--- START ---

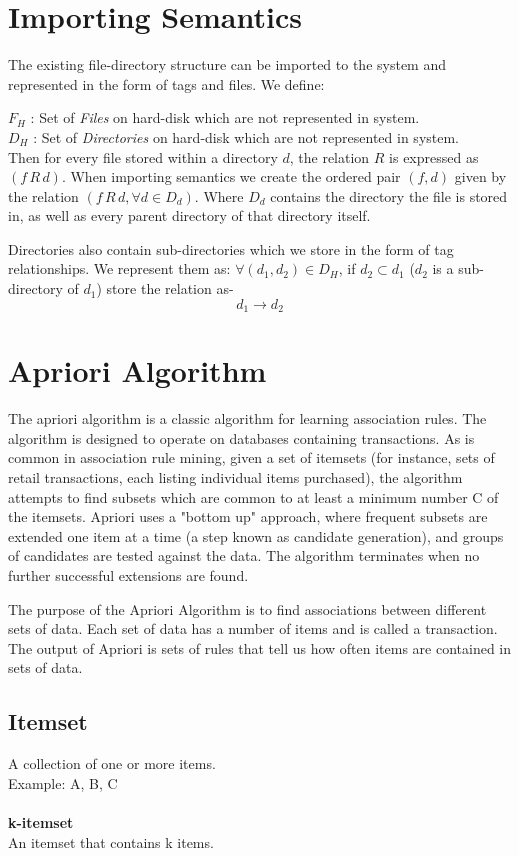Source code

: \section{Importing Semantics}
The existing file-directory structure can be imported to the system and represented in the form of tags and files. We define: 

\noindent $F_{H}$ : Set of \emph{Files} on hard-disk which are not represented in system.\\
$D_{H}$ : Set of \emph{Directories} on hard-disk which are not represented in system. \\

\noindent Then for every file stored within a directory $d$, the relation $R$ is expressed as 
$(f  \, R  \, d)$.
When importing semantics we create the ordered pair $(f,d)$ given by the relation $(f  \, R \,  d, \forall d \in D_{d})$. Where $D_{d}$ contains the directory the file is stored in, as well as every parent directory of that directory itself.

\noindent Directories also contain sub-directories which we store in the form of tag relationships. We represent them as:
$\forall (d_{1}, d_{2}) \in D_{H}$, if $d_{2} \subset d_{1}$ ($d_{2}$ is a sub-directory of $d_{1}$) store the relation as-
$$d_{1} \to d_{2}$$


\section{Apriori Algorithm}
The apriori algorithm is a classic algorithm for learning association rules. The
 algorithm is designed to operate on databases containing transactions. As is
common in association rule mining, given a set of itemsets (for instance, sets
of retail transactions, each listing individual items purchased), the algorithm
attempts to find subsets which are common to at least a minimum number C of the
itemsets. Apriori uses a "bottom up" approach, where frequent subsets are
extended one item at a time (a step known as candidate generation), and groups
of candidates are tested against the data. The algorithm terminates when no
further successful extensions are found.

The purpose of the Apriori Algorithm is to find associations between different sets of data.
Each set of data has a number of items and is called a transaction.
The output of Apriori is sets of rules that tell us how often items are contained in sets of data.

\subsection{Itemset}
A collection of one or more items. \\
Example: {A, B, C} \\ \\
\textbf{k-itemset} \\
An itemset that contains k items.

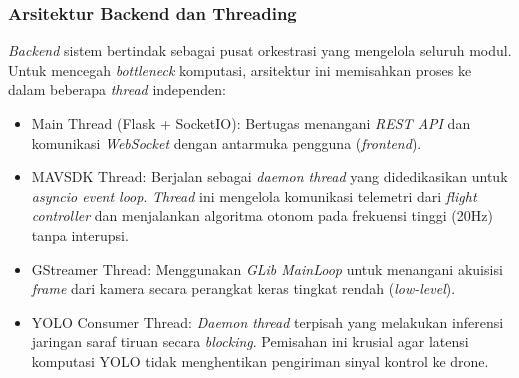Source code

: \subsubsection{Arsitektur Backend dan Threading}
\textit{Backend} sistem bertindak sebagai pusat orkestrasi yang mengelola seluruh modul. Untuk mencegah \textit{bottleneck} komputasi, arsitektur ini memisahkan proses ke dalam beberapa \textit{thread} independen:
\begin{itemize}
	\item Main Thread (Flask + SocketIO): Bertugas menangani \textit{REST API} dan komunikasi \textit{WebSocket} dengan antarmuka pengguna (\textit{frontend}).
	\item MAVSDK Thread: Berjalan sebagai \textit{daemon thread} yang didedikasikan untuk \textit{asyncio event loop}. \textit{Thread} ini mengelola komunikasi telemetri dari \textit{flight controller} dan menjalankan algoritma otonom pada frekuensi tinggi (20Hz) tanpa interupsi.
	\item GStreamer Thread: Menggunakan \textit{GLib MainLoop} untuk menangani akuisisi \textit{frame} dari kamera secara perangkat keras tingkat rendah (\textit{low-level}).
	\item YOLO Consumer Thread: \textit{Daemon thread} terpisah yang melakukan inferensi jaringan saraf tiruan secara \textit{blocking}. Pemisahan ini krusial agar latensi komputasi YOLO tidak menghentikan pengiriman sinyal kontrol ke drone.
\end{itemize}

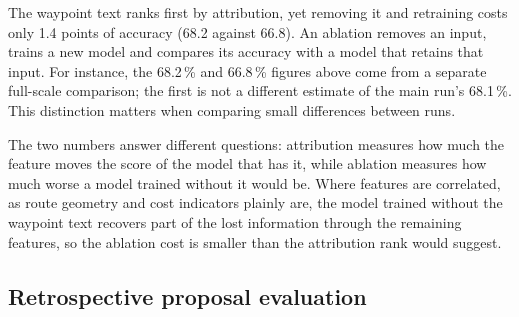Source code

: \documentclass[a4paper,conference]{IEEEtran}
\begin{document}
The waypoint text ranks first by attribution, yet removing it and
retraining costs only 1.4 points of accuracy (68.2 against 66.8).
An ablation removes an input, trains a new model and compares its accuracy
with a model that retains that input. For instance, the 68.2\,\% and
66.8\,\% figures above come from a separate full-scale comparison;
the first is not a different estimate of the main run's 68.1\,\%.
This distinction matters when comparing small differences between runs.

The two numbers answer different questions: attribution measures how much
the feature moves the score of the model that has it, while ablation
measures how much worse a model trained without it would be. Where
features are correlated, as route geometry and cost indicators plainly
are, the model trained without the waypoint text recovers part of the
lost information through the remaining features, so the ablation cost is
smaller than the attribution rank would suggest.

\subsection{Retrospective proposal evaluation}

\end{document}
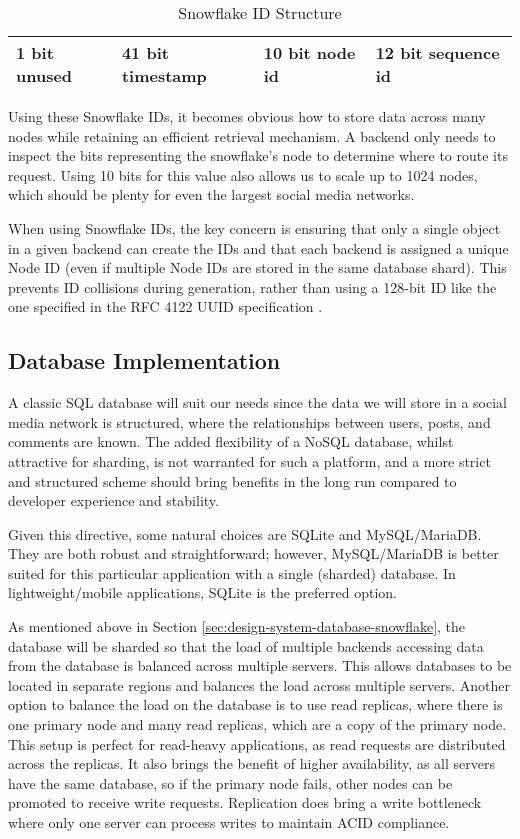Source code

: \begin{table}[htbp]
\centering
\begin{tabular}{|l|l|l|l|}
\hline
1 bit unused & 41 bit timestamp & 10 bit node id & 12 bit sequence id \\ \hline
\end{tabular}
\caption{Snowflake ID Structure}
\label{tab:snowflake}
\end{table}

Using these Snowflake IDs, it becomes obvious how to store data across many nodes while retaining an efficient retrieval mechanism. A backend only needs to inspect the bits representing the snowflake's node to determine where to route its request. Using 10 bits for this value also allows us to scale up to 1024 nodes, which should be plenty for even the largest social media networks.

When using Snowflake IDs, the key concern is ensuring that only a single object in a given backend can create the IDs and that each backend is assigned a unique Node ID (even if multiple Node IDs are stored in the same database shard). 
This prevents ID collisions during generation, rather than using a 128-bit ID like the one specified in the RFC 4122 UUID specification \citep{rfc4122}.

\subsection{Database Implementation}
\label{sec:design-system-database-implementation}
A classic SQL database will suit our needs since the data we will store in a social media network is structured, where the relationships between users, posts, and comments are known.
The added flexibility of a NoSQL database, whilst attractive for sharding, is not warranted for such a platform, and a more strict and structured scheme should bring benefits in the long run compared to developer experience and stability.

Given this directive, some natural choices are SQLite and MySQL/MariaDB. They are both robust and straightforward; however, MySQL/MariaDB is better suited for this particular application with a single (sharded) database. In lightweight/mobile applications, SQLite is the preferred option.

As mentioned above in Section \ref{sec:design-system-database-snowflake}, the database will be sharded so that the load of multiple backends accessing data from the database is balanced across multiple servers. 
This allows databases to be located in separate regions and balances the load across multiple servers.
Another option to balance the load on the database is to use read replicas, where there is one primary node and many read replicas, which are a copy of the primary node.
This setup is perfect for read-heavy applications, as read requests are distributed across the replicas.
It also brings the benefit of higher availability, as all servers have the same database, so if the primary node fails, other nodes can be promoted to receive write requests.
Replication does bring a write bottleneck where only one server can process writes to maintain ACID compliance. 


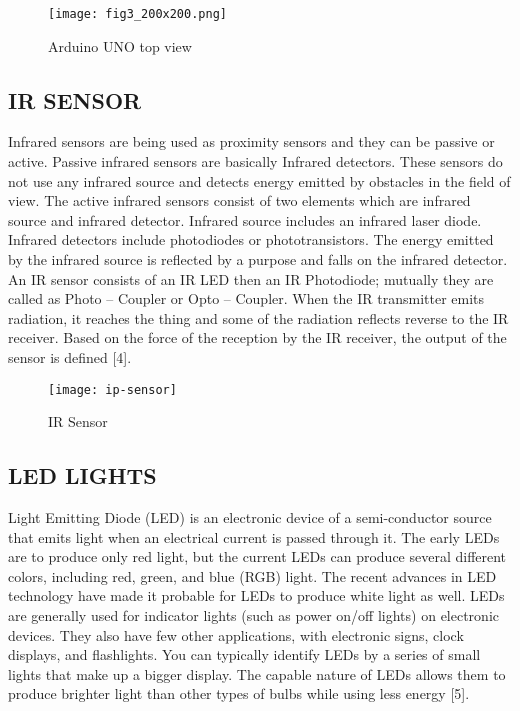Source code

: \documentclass[conference]{IEEEtran}
\begin{document}
    \begin{figure}[htbp]
        \centerline{\texttt{[image: fig3\_200x200.png]}}
        \caption{Arduino UNO top view}
        \label{fig}
    \end{figure}

    \subsection{IR SENSOR}
    Infrared sensors are being used as proximity sensors and
    they can be passive or active. Passive infrared sensors are
    basically Infrared detectors. These sensors do not use any
    infrared source and detects energy emitted by obstacles in
    the field of view. The active infrared sensors consist of two
    elements which are infrared source and infrared detector.
    Infrared source includes an infrared laser diode. Infrared
    detectors include photodiodes or phototransistors. The
    energy emitted by the infrared source is reflected by a
    purpose and falls on the infrared detector. An IR sensor
    consists of an IR LED then an IR Photodiode; mutually they
    are called as Photo – Coupler or Opto – Coupler. When the IR
    transmitter emits radiation, it reaches the thing and some of
    the radiation reflects reverse to the IR receiver. Based on the
    force of the reception by the IR receiver, the output of the
    sensor is defined [4].

    \begin{figure}[htbp]
        \centerline{\texttt{[image: ip-sensor]}}
        \caption{IR Sensor}
        \label{fig}
    \end{figure}


    \subsection{LED LIGHTS}
    \paragraphA Light Emitting Diode (LED) is an electronic device of a
    semi-conductor source that emits light when an electrical
    current is passed through it. The early LEDs are to produce
    only red light, but the current LEDs can produce several
    different colors, including red, green, and blue (RGB) light.
    The recent advances in LED technology have made it
    probable for LEDs to produce white light as well. LEDs are
    generally used for indicator lights (such as power on/off
    lights) on electronic devices. They also have few other
    applications, with electronic signs, clock displays, and
    flashlights. You can typically identify LEDs by a series of small lights that make up a bigger display. The capable
    nature of LEDs allows them to produce brighter light than
    other types of bulbs while using less energy [5].
\end{document}
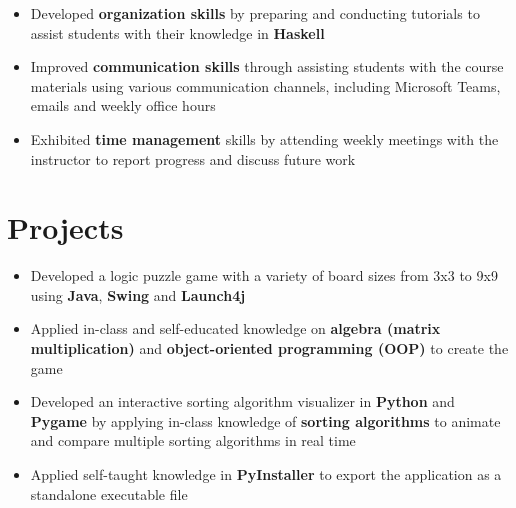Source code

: \documentclass[12pt,letterpaper,sans]{moderncv}        %
\begin{document}
\vspace{1.0em}

\begin{itemize}
  \item Developed \textbf{organization skills} by preparing and conducting tutorials to assist students with their knowledge in \textbf{Haskell}
  \item Improved \textbf{communication skills} through assisting students with the course materials using various communication channels, including Microsoft Teams, emails and weekly office hours
  \item Exhibited \textbf{time management} skills by attending weekly meetings with the instructor to report progress and discuss future work
\end{itemize}


\vspace{-0.25em}


\section{Projects}
\begin{itemize}
  \item Developed a logic puzzle game with a variety of board sizes from 3x3 to 9x9 using \textbf{Java}, \textbf{Swing} and \textbf{Launch4j}
  \item Applied in-class and self-educated knowledge on \textbf{algebra (matrix multiplication)} and \textbf{object-oriented programming (OOP)} to create the game
\end{itemize}

\vspace{0.25cm}

\begin{itemize}
  \item Developed an interactive sorting algorithm visualizer in \textbf{Python} and \textbf{Pygame} by applying in-class knowledge of \textbf{sorting algorithms} to animate and compare multiple sorting algorithms in real time
  \item Applied self-taught knowledge in \textbf{PyInstaller} to export the application as a standalone executable file
\end{itemize}
\end{document}
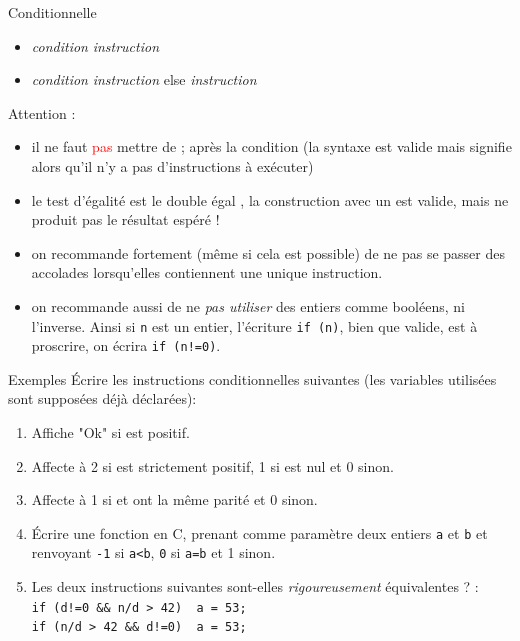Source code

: \documentclass[10pt]{beamer}
\begin{document}
\begin{frame}[fragile]{\Ctitle}{\stitle}
	\begin{alertblock}{Conditionnelle}
		\begin{itemize}
			\item<1->  \kw{(}\textit{condition}\kw{)}  \kw{\{} \textit{instruction} \kw{\}}
			\item<2->  \kw{(}\textit{condition}\kw{)}  \kw{\{} \textit{instruction} \kw{\}} else \kw{\{} \textit{instruction} \kw{\}}
		\end{itemize}
	 \textcolor{BrickRed}{\small \danger} Attention :
	\begin{itemize}
		\item<4-> il ne faut \textcolor{red}{\sc pas} mettre de {\kw ;} après la condition (la syntaxe est valide mais signifie alors qu'il n'y a pas d'instructions à exécuter)
		\item<5-> le test d'égalité est le double égal \kw{==}, la construction avec un \kw{=} est valide, mais ne produit pas le résultat espéré !
		\item<6-> on recommande fortement (même si cela est possible) de ne pas se passer des accolades lorsqu'elles contiennent une unique instruction.
		\item<7-> on recommande aussi de ne \textit{pas utiliser} des entiers comme booléens, ni l'inverse. Ainsi si {\tt n} est un entier, l'écriture \texttt{if (n)}, bien que valide, est à proscrire, on écrira \texttt{if (n!=0)}.
	\end{itemize}
	 
	\end{alertblock}
\end{frame}

\begin{frame}[fragile]{\Ctitle}{\stitle}
	\begin{exampleblock}{Exemples}
		Écrire les instructions conditionnelles suivantes (les variables utilisées sont supposées déjà déclarées):
		\begin{enumerate}
			\item<1-> Affiche "Ok" si  est positif.
			\item<2-> Affecte  à 2 si  est strictement positif, 1 si  est nul et 0 sinon.
			\item<3-> Affecte  à 1 si  et  ont la même parité et 0 sinon.
			\item<4->{Écrire une fonction  en C, prenant comme paramètre deux entiers {\tt a} et {\tt b} et renvoyant {\tt -1} si {\tt a<b}, {\tt 0} si {\tt a=b} et 1 sinon.}
			\item<5-> Les deux instructions suivantes sont-elles \textit{rigoureusement} équivalentes ? : \\
			\texttt{if (d!=0 && n/d > 42) { a = 53;}} \\
			\texttt{if (n/d > 42 && d!=0) { a = 53;}} \\
		\end{enumerate}
	\end{exampleblock}
\end{frame}
\end{document}
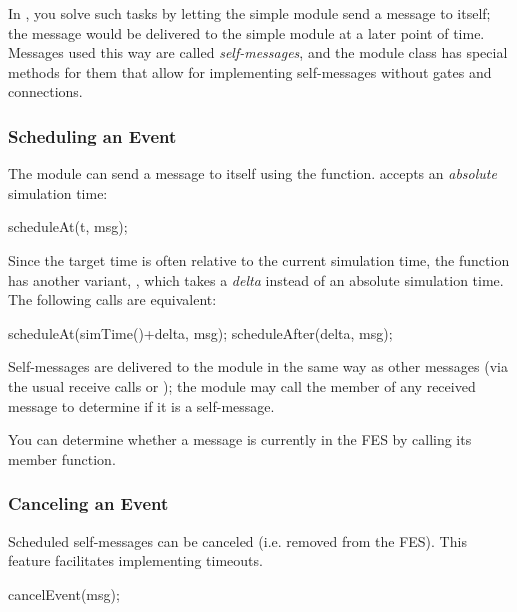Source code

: \begin{ned}
In {\opp}, you solve such tasks by letting the simple module send a message
to itself; the message would be delivered to the simple module at a later
point of time. Messages used this way are called
\textit{self-messages}, and the module class has
special methods for them that allow for implementing self-messages without
gates and connections.

\subsubsection{Scheduling an Event}
\label{sec:simple-modules:scheduling}

The module can send a message to itself using the  function.
 accepts an \textit{absolute} simulation time:

\begin{cpp}
scheduleAt(t, msg);
\end{cpp}

Since the target time is often relative to the current simulation time,
the function has another variant, , which takes
a \textit{delta} instead of an absolute simulation time. The following
calls are equivalent:

\begin{cpp}
scheduleAt(simTime()+delta, msg);
scheduleAfter(delta, msg);
\end{cpp}

Self-messages are delivered to the module in the same way as other
messages (via the usual receive calls or );
the module may call the  member of any received
message to determine if it is a self-message.

You can determine whether a message is currently in the FES
by calling its  member function.

\subsubsection{Canceling an Event}
\label{sec:simple-modules:canceling}

Scheduled self-messages can be canceled
 (i.e. removed from the FES).
This feature facilitates implementing timeouts.

\begin{cpp}
cancelEvent(msg);
\end{cpp}


\end{ned}
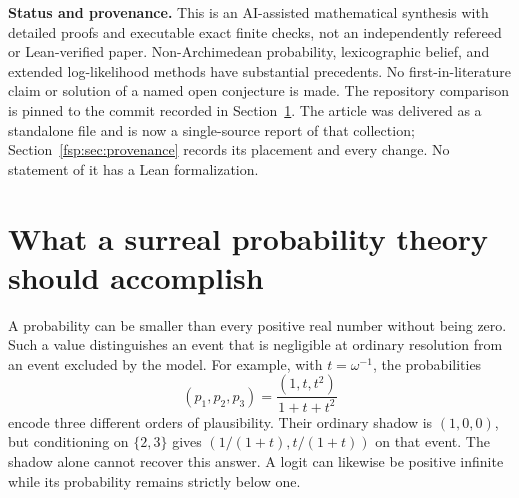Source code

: \documentclass[11pt,a4paper]{article}
\numberwithin{equation}{section}
\theoremstyle{definition}
\theoremstyle{remark}
\begin{document}
\begin{titlepage}
\begin{minipage}{0.96\textwidth}
\begin{abstract}
Infinite sample spaces require additional structure rather than a change of
scalar field alone. We distinguish strong Hahn summation, coefficientwise
countable additivity, and regular finitely additive probabilities obtained
from ultrafilters or ordered-field compactness. We construct diffuse
hierarchical probabilities and posterior kernels, prove two elementary
obstructions to coefficientwise independent sampling, and give a regular
all-subsets extension theorem after a set-sized field enlargement. An
uncountable-support example shows that naive coefficientwise integration can
send a pointwise positive surreal-valued function to a negative number.
Standard-part and nonstandard/Loeb bridges are treated separately. Throughout,
finite algebraic identities, support-controlled series, and probabilistic
limit theorems are kept distinct.
\end{abstract}
\end{minipage}
\vfill
\begin{minipage}{0.96\textwidth}
\small
\textbf{Status and provenance.} This is an AI-assisted mathematical synthesis
with detailed proofs and executable exact finite checks, not an independently
refereed or Lean-verified paper. Non-Archimedean probability, lexicographic
belief, and extended log-likelihood methods have substantial precedents.
No first-in-literature claim or solution of a named open conjecture is made.
The repository comparison is pinned to the commit recorded in
Section~\ref{fsp:sec:position}. The article was delivered as a standalone
file and is now a single-source report of that collection;
Section~\ref{fsp:sec:provenance} records its placement and every change.
No statement of it has a Lean formalization.
\end{minipage}
\end{titlepage}
\hypersetup{pageanchor=true}
{\small\setlength{\parskip}{0pt}\tableofcontents}
\clearpage{}

\section{What a surreal probability theory should accomplish}
\label{fsp:sec:position}

A probability can be smaller than every positive real number without being
zero. Such a value distinguishes an event that is negligible at ordinary
resolution from an event excluded by the model. For example, with
$t=\omega^{-1}$, the probabilities
\begin{equation}\label{fsp:eq:intro}
 (p_1,p_2,p_3)=\frac{(1,t,t^2)}{1+t+t^2}
\end{equation}
encode three different orders of plausibility. Their ordinary shadow is
$(1,0,0)$, but conditioning on $\{2,3\}$ gives
$(1/(1+t),t/(1+t))$ on that event. The shadow alone cannot recover this answer.
A logit can likewise be positive infinite while its probability remains
strictly below one.
\end{document}
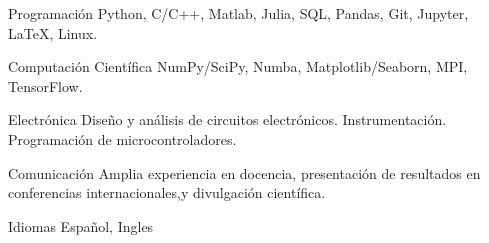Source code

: 

\begin{cvskills}

  \cvskill
    {Programación} %
    {Python, C/C++, Matlab, Julia, SQL, Pandas, Git, Jupyter, LaTeX, Linux.} %

  \cvskill
    {Computación Científica} %
    {NumPy/SciPy, Numba, Matplotlib/Seaborn, MPI, TensorFlow.} %

  \cvskill
    {Electrónica} %
    {Diseño y análisis de circuitos electrónicos. Instrumentación. Programación de microcontroladores.} %

  \cvskill
    {Comunicación} %
    {Amplia experiencia en docencia, presentación de resultados en conferencias internacionales,\newline y divulgación científica.} %

  \cvskill
    {Idiomas} %
    {Español, Ingles} %

\end{cvskills}
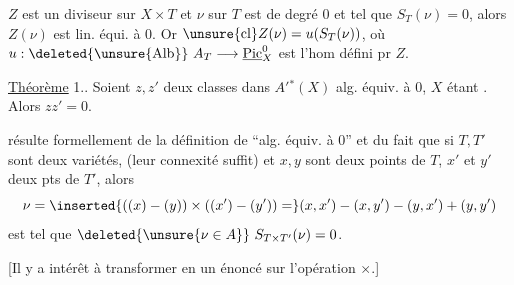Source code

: \(Z\) est un diviseur sur \(X\times T\) et \(\nu\) sur \(T\) est de degré 0 et tel que \(S_T(\nu)=0\), alors \(Z(\nu)\) est lin. équi. à 0. Or \(\unsure{\operatorname{cl}}Z(\nu)=u(S_T(\nu))\), où \(u:\deleted{\unsure{\operatorname{Alb}}}\ A_T\longrightarrow\underline{\operatorname{Pic}}_X^0\) est l'hom défini pr \(Z\).

\uline{Théorème} 1.. Soient \(z,z'\) deux classes dans \(A'{}^*(X)\) alg. équiv. à 0, \(X\) étant \deleted{[projective]}. Alors \(zz'=0\). 

  résulte formellement de la définition de ``alg. équiv. à 0''  et du fait que si \(T,T'\) sont deux  variétés,  (leur connexité suffit) et \(x,y\) sont deux points de \(T\), \(x'\) et \(y'\) deux pts de \(T'\), alors
\[
\nu=\inserted{((x)-(y))\times((x')-(y'))=}(x,x')-(x,y')-(y,x')+(y,y')
\]
est tel que \(\deleted{\unsure{\nu\in A}}\ S_{T\times T'}(\nu)=0\).

[Il y a intérêt à transformer   en un énoncé sur l'opération \(\times\).]
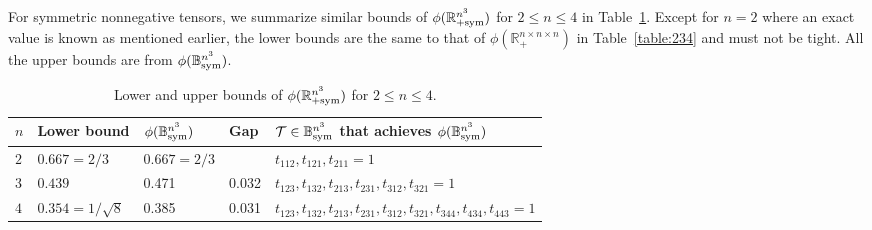\documentclass[11pt]{article}
\newcommand{\BB}{\mathbb{B}}
\newcommand{\R}{\mathbb{R}}
\newcommand{\TT}{\mathcal{T}}
\newcommand{\sym}{\textnormal{sym}}
\begin{document}
For symmetric nonnegative tensors, we summarize similar bounds of $\phi(\R^{n^3}_{+\sym})$ for $2\le n\le 4$ in Table~\ref{table:sym234}. Except for $n=2$ where an exact value is known as mentioned earlier, the lower bounds are the same to that of $\phi(\R^{n\times n\times n}_+)$ in Table~\ref{table:234} and must not be tight. All the upper bounds are from $\phi(\BB^{n^3}_\sym)$.
\begin{table}[ht]
    \centering
    \begin{tabular}{|l|l|l|l|l|}
\hline
$n$ & Lower bound & $\phi(\BB^{n^3}_\sym)$ & Gap & $\TT\in\BB^{n^3}_\sym$ that achieves $\phi(\BB^{n^3}_\sym)$ \\
\hline
$2$ & $0.667=2/3$ & $0.667=2/3$ &  & $t_{112}, t_{121}, t_{211}=1$ \\
$3$ & $0.439$ & 0.471  & 0.032 & $t_{123},t_{132},t_{213},t_{231},t_{312},t_{321}=1$ \\
$4$ & $0.354=1/\sqrt{8}$ & 0.385 & 0.031 &  $t_{123},t_{132},t_{213},t_{231},t_{312},t_{321},t_{344},t_{434},t_{443}=1$  \\
\hline
\end{tabular}
\caption{Lower and upper bounds of $\phi(\R^{n^3}_{+\sym})$ for $2\le n \le 4$.} \label{table:sym234}
\end{table}
\end{document}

--- END ---

Give exactly the lines above that run from the line with "y análisis de" to the line with "1.. Soient \(z,z'\)", both included, leaving every picture out.

- Answer:
    {Diseño y análisis de circuitos electrónicos. Instrumentación. Programación de microcontroladores.} %

  \cvskill
    {Comunicación} %
    {Amplia experiencia en docencia, presentación de resultados en conferencias internacionales,\newline y divulgación científica.} %

  \cvskill
    {Idiomas} %
    {Español, Ingles} %

\end{cvskills}
Source code

: \(Z\) est un diviseur sur \(X\times T\) et \(\nu\) sur \(T\) est de degré 0 et tel que \(S_T(\nu)=0\), alors \(Z(\nu)\) est lin. équi. à 0. Or \(\unsure{\operatorname{cl}}Z(\nu)=u(S_T(\nu))\), où \(u:\deleted{\unsure{\operatorname{Alb}}}\ A_T\longrightarrow\underline{\operatorname{Pic}}_X^0\) est l'hom défini pr \(Z\).

\uline{Théorème} 1.. Soient \(z,z'\) deux classes dans \(A'{}^*(X)\) alg. équiv. à 0, \(X\) étant \deleted{[projective]}. Alors \(zz'=0\). 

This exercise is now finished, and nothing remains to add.